Corrollary: Every finite hypothesis class $\mathcal{H}$ is APAC learnable with sample complexity $m_{\mathcal{H}}(\epsilon, \delta) \leq \left\lceil \frac{2 \log(2|\mathcal{H}| / \delta)}{\epsilon^2} \right\rceil$ using ERM.
Note that we are paying a price in terms of sample complexity if we want to learn using a hypothesis class that is not realizable.
No Free Lunch
Theorem: (No Free Lunch) Let $\mathcal{H}$ be some subset of $\{ f | f:\mathcal{X} \to \{0,1\} \}$ and let $A$ be any learning algorithm for binary classification with respect to $0-1$-loss over $\mathcal{X}$. Let $m \leq \frac{\mathcal{X}}{2}$ if $\mathcal{X}$ is finite, and $m$ finite, if $\mathcal{X}$ is infinite. Then there exists a distribution $\mathcal{D}$ over $\mathcal{X} \times \{0,1\}$ such that
- there exists a function $f:\mathcal{X} \to \{0,1\}$ with $L_{\mathcal{D}}(f) = 0
- with probability at least $\frac{1}{7}$ over the choice of $S \sim \mathcal{D}^m$ we have $L_{\mathcal{D}}(A(S)) \geq \frac{1}{8}$
Corrollary: The class $\mathcal{H} = \{f | f: \mathcal{X} \to \{0,1\} \}$ is not APAC learnable for infinite $\mathcal{X}$.
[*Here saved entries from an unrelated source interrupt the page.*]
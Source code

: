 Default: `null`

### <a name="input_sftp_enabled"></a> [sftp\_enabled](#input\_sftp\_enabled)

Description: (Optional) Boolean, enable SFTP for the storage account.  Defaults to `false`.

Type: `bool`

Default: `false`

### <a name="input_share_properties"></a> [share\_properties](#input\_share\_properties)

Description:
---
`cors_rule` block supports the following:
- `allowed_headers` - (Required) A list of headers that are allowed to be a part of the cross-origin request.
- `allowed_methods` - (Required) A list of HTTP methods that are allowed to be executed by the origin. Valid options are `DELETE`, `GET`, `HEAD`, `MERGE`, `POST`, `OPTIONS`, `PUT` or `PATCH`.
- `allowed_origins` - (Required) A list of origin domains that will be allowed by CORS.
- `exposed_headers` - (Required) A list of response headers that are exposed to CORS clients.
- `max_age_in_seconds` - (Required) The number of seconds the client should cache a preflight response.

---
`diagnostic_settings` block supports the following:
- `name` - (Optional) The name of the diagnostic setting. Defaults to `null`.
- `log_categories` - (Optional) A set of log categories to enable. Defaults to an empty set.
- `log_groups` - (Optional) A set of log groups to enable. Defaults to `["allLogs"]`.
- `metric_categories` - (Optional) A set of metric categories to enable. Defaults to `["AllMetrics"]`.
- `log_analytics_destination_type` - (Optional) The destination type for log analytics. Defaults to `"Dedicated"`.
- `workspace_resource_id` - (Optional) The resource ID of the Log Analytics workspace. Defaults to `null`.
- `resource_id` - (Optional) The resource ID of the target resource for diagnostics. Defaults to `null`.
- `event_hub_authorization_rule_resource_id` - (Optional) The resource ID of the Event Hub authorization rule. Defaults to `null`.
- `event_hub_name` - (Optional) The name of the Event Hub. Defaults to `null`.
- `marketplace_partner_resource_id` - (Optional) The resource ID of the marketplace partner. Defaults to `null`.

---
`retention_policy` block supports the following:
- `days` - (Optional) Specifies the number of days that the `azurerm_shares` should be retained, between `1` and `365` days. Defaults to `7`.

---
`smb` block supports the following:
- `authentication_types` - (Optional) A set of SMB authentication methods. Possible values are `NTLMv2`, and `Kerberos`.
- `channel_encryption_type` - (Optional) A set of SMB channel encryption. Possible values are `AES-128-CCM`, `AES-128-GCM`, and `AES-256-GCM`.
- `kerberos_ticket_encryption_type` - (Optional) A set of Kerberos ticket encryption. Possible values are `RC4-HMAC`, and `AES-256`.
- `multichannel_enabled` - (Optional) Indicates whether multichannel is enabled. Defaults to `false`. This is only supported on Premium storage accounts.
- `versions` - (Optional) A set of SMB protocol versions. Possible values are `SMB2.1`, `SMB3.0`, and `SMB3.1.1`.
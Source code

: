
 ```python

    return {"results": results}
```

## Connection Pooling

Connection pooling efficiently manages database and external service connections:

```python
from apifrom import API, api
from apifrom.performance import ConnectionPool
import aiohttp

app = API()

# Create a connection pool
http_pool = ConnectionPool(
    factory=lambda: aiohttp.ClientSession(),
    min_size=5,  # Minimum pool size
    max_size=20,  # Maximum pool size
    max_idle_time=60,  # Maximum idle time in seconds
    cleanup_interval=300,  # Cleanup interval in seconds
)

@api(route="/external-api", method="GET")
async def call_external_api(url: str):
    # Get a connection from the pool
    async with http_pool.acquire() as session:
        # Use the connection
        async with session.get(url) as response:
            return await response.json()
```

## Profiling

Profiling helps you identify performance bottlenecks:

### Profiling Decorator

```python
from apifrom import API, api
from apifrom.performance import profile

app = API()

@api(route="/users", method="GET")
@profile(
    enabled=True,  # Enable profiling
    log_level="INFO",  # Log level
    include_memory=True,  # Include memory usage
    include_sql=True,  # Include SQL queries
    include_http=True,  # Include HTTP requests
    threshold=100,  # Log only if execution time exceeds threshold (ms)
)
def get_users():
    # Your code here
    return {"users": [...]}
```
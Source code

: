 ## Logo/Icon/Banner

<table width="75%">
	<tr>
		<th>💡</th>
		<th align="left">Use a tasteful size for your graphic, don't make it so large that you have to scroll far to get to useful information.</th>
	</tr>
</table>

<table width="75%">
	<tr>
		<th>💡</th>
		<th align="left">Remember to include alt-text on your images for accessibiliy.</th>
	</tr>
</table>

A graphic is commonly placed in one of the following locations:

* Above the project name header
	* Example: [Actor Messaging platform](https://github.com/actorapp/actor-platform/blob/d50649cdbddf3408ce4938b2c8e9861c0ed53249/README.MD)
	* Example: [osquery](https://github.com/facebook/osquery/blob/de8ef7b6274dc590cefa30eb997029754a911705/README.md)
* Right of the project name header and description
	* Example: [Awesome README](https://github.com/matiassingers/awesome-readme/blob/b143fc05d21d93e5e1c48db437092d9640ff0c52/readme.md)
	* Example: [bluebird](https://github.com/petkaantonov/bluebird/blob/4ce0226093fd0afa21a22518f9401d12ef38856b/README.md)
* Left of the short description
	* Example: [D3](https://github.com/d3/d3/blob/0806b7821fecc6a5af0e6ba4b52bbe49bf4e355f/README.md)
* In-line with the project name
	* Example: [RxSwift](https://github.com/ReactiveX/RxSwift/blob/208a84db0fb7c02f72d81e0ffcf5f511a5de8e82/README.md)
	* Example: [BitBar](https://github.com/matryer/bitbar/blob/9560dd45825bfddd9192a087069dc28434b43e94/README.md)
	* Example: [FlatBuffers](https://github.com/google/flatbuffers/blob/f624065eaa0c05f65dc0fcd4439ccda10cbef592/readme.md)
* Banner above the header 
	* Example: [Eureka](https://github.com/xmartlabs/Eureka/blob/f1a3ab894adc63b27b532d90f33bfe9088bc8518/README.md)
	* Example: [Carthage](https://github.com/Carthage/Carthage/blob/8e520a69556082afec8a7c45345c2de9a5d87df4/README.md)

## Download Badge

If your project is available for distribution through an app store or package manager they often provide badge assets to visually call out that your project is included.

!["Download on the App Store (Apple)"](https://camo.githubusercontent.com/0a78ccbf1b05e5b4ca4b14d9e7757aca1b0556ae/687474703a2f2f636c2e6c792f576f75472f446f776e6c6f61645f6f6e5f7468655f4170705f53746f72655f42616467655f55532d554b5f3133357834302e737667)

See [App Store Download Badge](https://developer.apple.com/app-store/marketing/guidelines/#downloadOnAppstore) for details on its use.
The trick in the proof of the no free lunch theorem is to choose a distribution $\mathcal{D}$ for the learner $A$ on which it fails. This can be done, as there is actually nothing we can possibly know about unseen data without making any assumptions! However, usually we are saved by some reasonable assumptions that we can make about the data / the world. Formally, this translates into restricting our hypothesis class $\mathcal{H}$ to a reasonable expressive power to restrict $\operatorname{argmin}_{h \in \mathcal{H}} L_{\mathcal{D}}(h) $ to something we can reach. To this end, we introduce shattering
Definition (Shattering): A hypothesis class $\mathcal{H}$ shatters a finite set $C \subseteq \mathcal{X}$ if the restriction of $\mathcal{H}$ to $C$ is the set of all functions from $C$ to $\{0,1\}$.
Corrollary Let $\mathcal{H} \subseteq \{ f | f: \mathcal{X}\to\{0,1\} \}$ and suppose there is $C\subseteq\mathcal{X}$ with $|C|=2m$ that is shattered by $\mathcal{H}$. Then No Free Lunch! (i.e., the claim stated in the no free lunch theorem holds)
Definition (VC-Dimension) The VC-Dimension of a hypothesis class $\mathcal{H} \subseteq \{ f | f: \mathcal{X}\to\{0,1\} \}$ is the cardinality of the largest set $C\subseteq \mathcal{X}$ that is shattered by $\mathcal{H}$.
Theorem If $\mathcal{H}$ has infinite VC-Dimension then $\mathcal{H}$ is not APAC learnable.
Theorem (Fundamental Theorem of APAC Learning) If $\mathcal{H} \subseteq \{ f | f: \mathcal{X}\to\{0,1\} \}$ has finite VC-Dimension $d$ then $\mathcal{H}$ is APAC learnable for the $0-1$ loss with
$ C_1 \frac{d+\log(1/\delta)}{\epsilon^2} \leq m_{\mathcal{H}}(\epsilon, \delta) \leq C_2 \frac{d + \log(1/\delta)}{\epsilon^2}\ .$